▶ **Information shown**
--- START ---

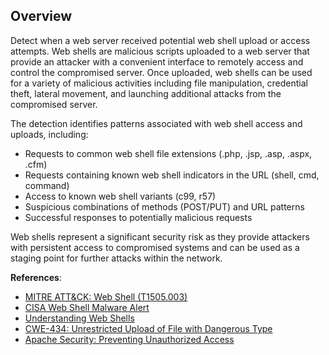 ## Overview

Detect when a web server received potential web shell upload or access attempts. Web shells are malicious scripts uploaded to a web server that provide an attacker with a convenient interface to remotely access and control the compromised server. Once uploaded, web shells can be used for a variety of malicious activities including file manipulation, credential theft, lateral movement, and launching additional attacks from the compromised server.

The detection identifies patterns associated with web shell access and uploads, including:
- Requests to common web shell file extensions (.php, .jsp, .asp, .aspx, .cfm)
- Requests containing known web shell indicators in the URL (shell, cmd, command)
- Access to known web shell variants (c99, r57)
- Suspicious combinations of methods (POST/PUT) and URL patterns
- Successful responses to potentially malicious requests

Web shells represent a significant security risk as they provide attackers with persistent access to compromised systems and can be used as a staging point for further attacks within the network.

**References**:
- [MITRE ATT&CK: Web Shell (T1505.003)](https://attack.mitre.org/techniques/T1505/003/)
- [CISA Web Shell Malware Alert](https://www.cisa.gov/news-events/alerts/2021/04/15/nsa-cisa-joint-advisory-detecting-and-preventing-web-shell-malware)
- [Understanding Web Shells](https://owasp.org/www-community/attacks/Web_Shell)
- [CWE-434: Unrestricted Upload of File with Dangerous Type](https://cwe.mitre.org/data/definitions/434.html)
- [Apache Security: Preventing Unauthorized Access](https://httpd.apache.org/docs/2.4/misc/security_tips.html#serverroot) 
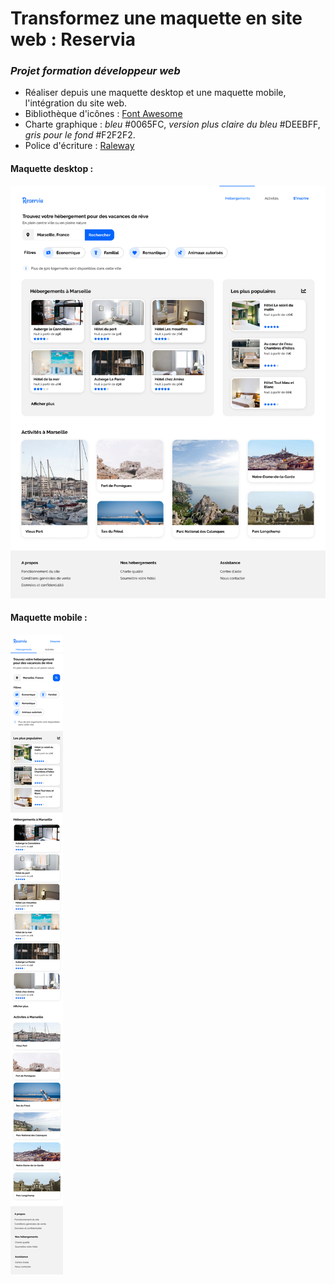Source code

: # Transformez une maquette en site web : Reservia
### *Projet formation développeur web*
- Réaliser depuis une maquette desktop et une maquette mobile, l'intégration du site web.
- Bibliothèque d'icônes : [Font Awesome](https://fontawesome.com/)
- Charte graphique : *bleu* #0065FC, *version plus claire du bleu* #DEEBFF, *gris pour le fond* #F2F2F2.
- Police d'écriture : [Raleway](https://fonts.google.com/specimen/Raleway)
#### Maquette desktop :
![Desktop](images/maquette/Desktop.png)
#### Maquette mobile :
![Mobile](images/maquette/Mobile.png)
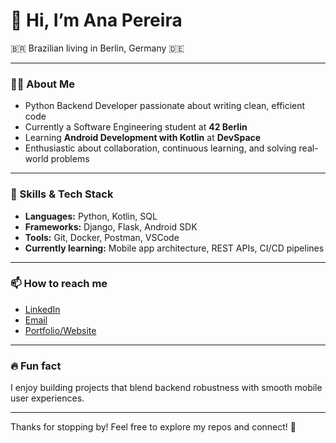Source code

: # 👋 Hi, I’m Ana Pereira

🇧🇷 Brazilian living in Berlin, Germany 🇩🇪

---

### 👩‍💻 About Me
- Python Backend Developer passionate about writing clean, efficient code  
- Currently a Software Engineering student at **42 Berlin**  
- Learning **Android Development with Kotlin** at **DevSpace**  
- Enthusiastic about collaboration, continuous learning, and solving real-world problems

---

### 🚀 Skills & Tech Stack
- **Languages:** Python, Kotlin, SQL  
- **Frameworks:** Django, Flask, Android SDK  
- **Tools:** Git, Docker, Postman, VSCode  
- **Currently learning:** Mobile app architecture, REST APIs, CI/CD pipelines

---

### 📫 How to reach me  
- [LinkedIn]([https://www.linkedin.com/in/anapaulasantospereira/])  
- [Email](mailto:ana.she.po@gmail.com)  
- [Portfolio/Website](https://anapereira.pythonanywhere.com/)

---

### 🔥 Fun fact
I enjoy building projects that blend backend robustness with smooth mobile user experiences.

---

Thanks for stopping by! Feel free to explore my repos and connect! 🚀



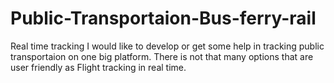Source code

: # Public-Transportaion-Bus-ferry-rail
Real time tracking
I would like to develop or get some help in tracking public transportaion on one big platform. There is not that many options that are user friendly as Flight tracking in real time. 
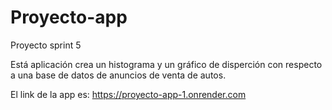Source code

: # Proyecto-app
Proyecto sprint 5

Está aplicación crea un histograma y un gráfico de disperción con respecto a una base de datos de anuncios de venta de autos.

El link de la app es: https://proyecto-app-1.onrender.com
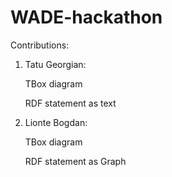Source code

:# WADE-hackathon

Contributions:
1. Tatu Georgian:

    TBox diagram
    
    RDF statement as text
2. Lionte Bogdan:

    TBox diagram
    
    RDF statement as Graph
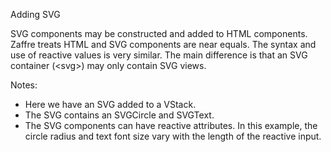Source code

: Adding SVG
  
SVG components may be constructed and added to HTML components. Zaffre treats HTML and SVG components are near equals. The syntax and use of reactive values is very similar. The main difference is that an SVG container (\<svg\>) may only contain SVG views.

Notes:
  - Here we have an SVG added to a VStack.
  - The SVG contains an SVGCircle and SVGText.
  - The SVG components can have reactive attributes. In this example, the circle radius and text font size vary with the length of the reactive input.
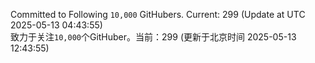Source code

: Committed to Following `10,000` GitHubers. Current: <!-- FOLLOWING_COUNT -->299<!-- FOLLOWING_COUNT --> (Update at UTC <!-- LAST_UPDATED -->2025-05-13 04:43:55<!-- LAST_UPDATED -->)<br>
致力于关注`10,000`个GitHuber。当前：<!-- FOLLOWING_COUNT -->299<!-- FOLLOWING_COUNT --> (更新于北京时间 <!-- LAST_UPDATED_CST -->2025-05-13 12:43:55<!-- LAST_UPDATED_CST -->)
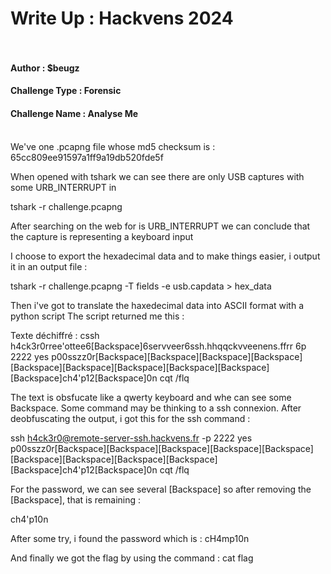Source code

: 
# Write Up : Hackvens 2024 <br>  <br>

#### Author : $beugz<br>
#### Challenge Type : Forensic <br>
#### Challenge Name : Analyse Me <br> <br>

We've one .pcapng file whose md5 checksum is : 65cc809ee91597a1ff9a19db520fde5f 

When opened with tshark we can see there are only USB captures with some URB_INTERRUPT in 

tshark -r challenge.pcapng

After searching on the web for is URB_INTERRUPT we can conclude that the capture is representing a keyboard input 

I choose to export the hexadecimal data and to make things easier, i output it in an output file : 

tshark -r challenge.pcapng -T fields -e usb.capdata > hex_data

Then i've got to translate the haxedecimal data into ASCII format with a python script
The script returned me this : 

Texte déchiffré :
cssh h4ck3r0rree'ottee6[Backspace]6servveer6ssh.hhqqckvveenens.ffrr 6p 2222
yes
p00sszz0r[Backspace][Backspace][Backspace][Backspace][Backspace][Backspace][Backspace][Backspace][Backspace][Backspace]ch4'p12[Backspace]0n
cqt /flq	

The text is obsfucate like a qwerty keyboard and whe can see some Backspace. Some command may be thinking to a ssh connexion.
After deobfuscating the output, i got this for the ssh command : 

ssh h4ck3r0@remote-server-ssh.hackvens.fr -p 2222
yes
p00sszz0r[Backspace][Backspace][Backspace][Backspace][Backspace][Backspace][Backspace][Backspace][Backspace][Backspace]ch4'p12[Backspace]0n
cqt /flq	

For the password, we can see several [Backspace] so after removing the [Backspace], that is remaining : 

ch4'p10n

After some  try, i found the password which is : cH4mp10n

And finally we got the flag by using the command : cat flag
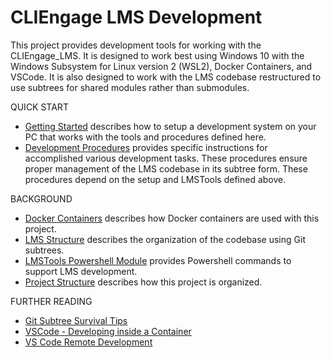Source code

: # CLIEngage LMS Development

This project provides development tools for working with the CLIEngage_LMS. It is designed to work best using Windows 10 with the Windows Subsystem for Linux version 2 (WSL2), Docker Containers, and VSCode. It is also designed to work with the LMS codebase restructured to use subtrees for shared modules rather than submodules.

QUICK START

- [Getting Started](./docs/getting_started.md) describes how to setup a development system on your PC that works with the tools and procedures defined here.
- [Development Procedures](./docs/procedures/overview.md) provides specific instructions for accomplished various development tasks. These procedures ensure proper management of the LMS codebase in its subtree form. These procedures depend on the setup and LMSTools defined above.

BACKGROUND

- [Docker Containers](./docs/docker.md) describes how Docker containers are used with this project.
- [LMS Structure](./docs/lms_structure.md) describes the organization of the codebase using Git subtrees.
- [LMSTools Powershell Module](./LMSTools/README.md) provides Powershell commands to support LMS development.
- [Project Structure](./docs/project_structure.md) describes how this project is organized.

FURTHER READING

- [Git Subtree Survival Tips](https://www.sourcefield.nl/post/git-subtree-survival-tips/)
- [VSCode - Developing inside a Container](https://code.visualstudio.com/docs/remote/containers)
- [VS Code Remote Development](https://code.visualstudio.com/docs/remote/remote-overview)
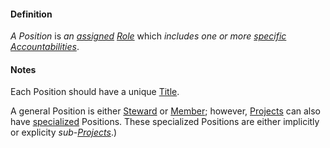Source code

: #### Definition

*A Position* is *an [assigned](https://github.com/gcassel/Modular-Organizing-Terminology/blob/JOBranch/terms/assign.md) [Role](https://github.com/gcassel/Modular-Organizing-Terminology/blob/JOBranch/terms/role.md)* which *includes one or more [specific](https://github.com/gcassel/Modular-Organizing-Terminology/blob/JOBranch/terms/specific.md) [Accountabilities](https://github.com/gcassel/Modular-Organizing-Terminology/blob/JOBranch/terms/accountability.md)*.

#### Notes

Each Position should have a unique [Title](https://github.com/gcassel/Modular-Organizing-Terminology/blob/JOBranch/terms/title.md). 

A general Position is either [Steward](https://github.com/gcassel/Modular-Organizing-Terminology/blob/JOBranch/terms/steward.md) or [Member](https://github.com/gcassel/Modular-Organizing-Terminology/blob/JOBranch/terms/member.md); however, [Projects](https://github.com/gcassel/Modular-Organizing-Terminology/blob/JOBranch/terms/project.md) can also have [specialized](https://github.com/gcassel/Modular-Organizing-Terminology/blob/JOBranch/terms/specialize.md) Positions.  These specialized Positions are either implicitly or explicity *sub-[Projects](https://github.com/gcassel/Modular-Organizing-Terminology/blob/JOBranch/terms/Project.md)*.) 
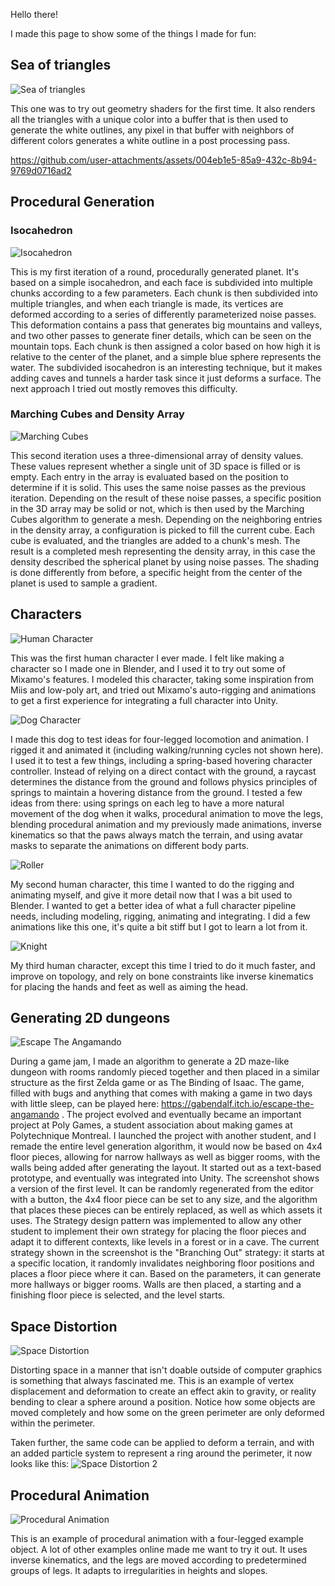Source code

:Hello there!

I made this page to show some of the things I made for fun:

## Sea of triangles
![Sea of triangles](https://github.com/gabrielpaquette98/Samples/blob/main/assets/DigitalSea.gif)

This one was to try out geometry shaders for the first time. It also renders all the triangles with a unique color into a buffer that is then used to generate the white outlines, any pixel in that buffer with neighbors of different colors generates a white outline in a post processing pass. 


https://github.com/user-attachments/assets/004eb1e5-85a9-432c-8b94-9769d0716ad2



## Procedural Generation

### Isocahedron
![Isocahedron](https://github.com/gabrielpaquette98/Samples/blob/main/assets/IsocahedronV1.gif)

This is my first iteration of a round, procedurally generated planet. It's based on a simple isocahedron, and each face is subdivided into multiple chunks according to a few parameters. Each chunk is then subdivided into multiple triangles, and when each triangle is made, its vertices are deformed according to a series of differently parameterized noise passes. This deformation contains a pass that generates big mountains and valleys, and two other passes to generate finer details, which can be seen on the mountain tops. Each chunk is then assigned a color based on how high it is relative to the center of the planet, and a simple blue sphere represents the water. The subdivided isocahedron is an interesting technique, but it makes adding caves and tunnels a harder task since it just deforms a surface. The next approach I tried out mostly removes this difficulty.

### Marching Cubes and Density Array
![Marching Cubes](https://github.com/gabrielpaquette98/Samples/blob/main/assets/ShadedMarchingCubes.gif)

This second iteration uses a three-dimensional array of density values. These values represent whether a single unit of 3D space is filled or is empty. Each entry in the array is evaluated based on the position to determine if it is solid. This uses the same noise passes as the previous iteration. Depending on the result of these noise passes, a specific position in the 3D array may be solid or not, which is then used by the Marching Cubes algorithm to generate a mesh. Depending on the neighboring entries in the density array, a configuration is picked to fill the current cube. Each cube is evaluated, and the triangles are added to a chunk's mesh. The result is a completed mesh representing the density array, in this case the density described the spherical planet by using noise passes. The shading is done differently from before, a specific height from the center of the planet is used to sample a gradient.


## Characters
![Human Character](https://github.com/gabrielpaquette98/Samples/blob/main/assets/CharacterA.gif)

This was the first human character I ever made. I felt like making a character so I made one in Blender, and I used it to try out some of Mixamo's features. I modeled this character, taking some inspiration from Miis and low-poly art, and tried out Mixamo's auto-rigging and animations to get a first experience for integrating a full character into Unity.   

![Dog Character](https://github.com/gabrielpaquette98/Samples/blob/main/assets/Dog.gif)

I made this dog to test ideas for four-legged locomotion and animation. I rigged it and animated it (including walking/running cycles not shown here). I used it to test a few things, including a spring-based hovering character controller. Instead of relying on a direct contact with the ground, a raycast determines the distance from the ground and follows physics principles of springs to maintain a hovering distance from the ground. I tested a few ideas from there: using springs on each leg to have a more natural movement of the dog when it walks, procedural animation to move the legs, blending procedural animation and my previously made animations, inverse kinematics so that the paws always match the terrain, and using avatar masks to separate the animations on different body parts.

![Roller](https://github.com/gabrielpaquette98/Samples/blob/main/assets/Roller.gif)

My second human character, this time I wanted to do the rigging and animating myself, and give it more detail now that I was a bit used to Blender. I wanted to get a better idea of what a full character pipeline needs, including modeling, rigging, animating and integrating. I did a few animations like this one, it's quite a bit stiff but I got to learn a lot from it. 

![Knight](https://github.com/gabrielpaquette98/Samples/blob/main/assets/Knight.gif)

My third human character, except this time I tried to do it much faster, and improve on topology, and rely on bone constraints like inverse kinematics for placing the hands and feet as well as aiming the head.  


## Generating 2D dungeons

![Escape The Angamando](https://github.com/gabrielpaquette98/Samples/blob/main/assets/EscapeTheAngamando.png)

During a game jam, I made an algorithm to generate a 2D maze-like dungeon with rooms randomly pieced together and then placed in a similar structure as the first Zelda game or as The Binding of Isaac. The game, filled with bugs and anything that comes with making a game in two days with little sleep, can be played here: https://gabendalf.itch.io/escape-the-angamando . The project evolved and eventually became an important project at Poly Games, a student association about making games at Polytechnique Montreal. I launched the project with another student, and I remade the entire level generation algorithm, it would now be based on 4x4 floor pieces, allowing for narrow hallways as well as bigger rooms, with the walls being added after generating the layout. It started out as a text-based prototype, and eventually was integrated into Unity. The screenshot shows a version of the first level. It can be randomly regenerated from the editor with a button, the 4x4 floor piece can be set to any size, and the algorithm that places these pieces can be entirely replaced, as well as which assets it uses. The Strategy design pattern was implemented to allow any other student to implement their own strategy for placing the floor pieces and adapt it to different contexts, like levels in a forest or in a cave. The current strategy shown in the screenshot is the "Branching Out" strategy: it starts at a specific location, it randomly invalidates neighboring floor positions and places a floor piece where it can. Based on the parameters, it can generate more hallways or bigger rooms. Walls are then placed, a starting and a finishing floor piece is selected, and the level starts.


## Space Distortion
![Space Distortion](https://github.com/gabrielpaquette98/Samples/blob/main/assets/SpaceDistortion.gif)

Distorting space in a manner that isn't doable outside of computer graphics is something that always fascinated me. This is an example of vertex displacement and deformation to create an effect akin to gravity, or reality bending to clear a sphere around a position. Notice how some objects are moved completely and how some on the green perimeter are only deformed within the perimeter. 

Taken further, the same code can be applied to deform a terrain, and with an added particle system to represent a ring around the perimeter, it now looks like this:
![Space Distortion 2](https://github.com/gabrielpaquette98/Samples/blob/main/assets/SpaceDistortion2.gif)


## Procedural Animation
![Procedural Animation](https://github.com/gabrielpaquette98/Samples/blob/main/assets/ProceduralAnimation.gif)

This is an example of procedural animation with a four-legged example object. A lot of other examples online made me want to try it out. It uses inverse kinematics, and the legs are moved according to predetermined groups of legs. It adapts to irregularities in heights and slopes.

--- END ---

▶ **What is required**
Return every line from the entries above that contains the word "patterns".

▶ **Output**
The detection identifies patterns associated with web shell access and uploads, including:
- Suspicious combinations of methods (POST/PUT) and URL patterns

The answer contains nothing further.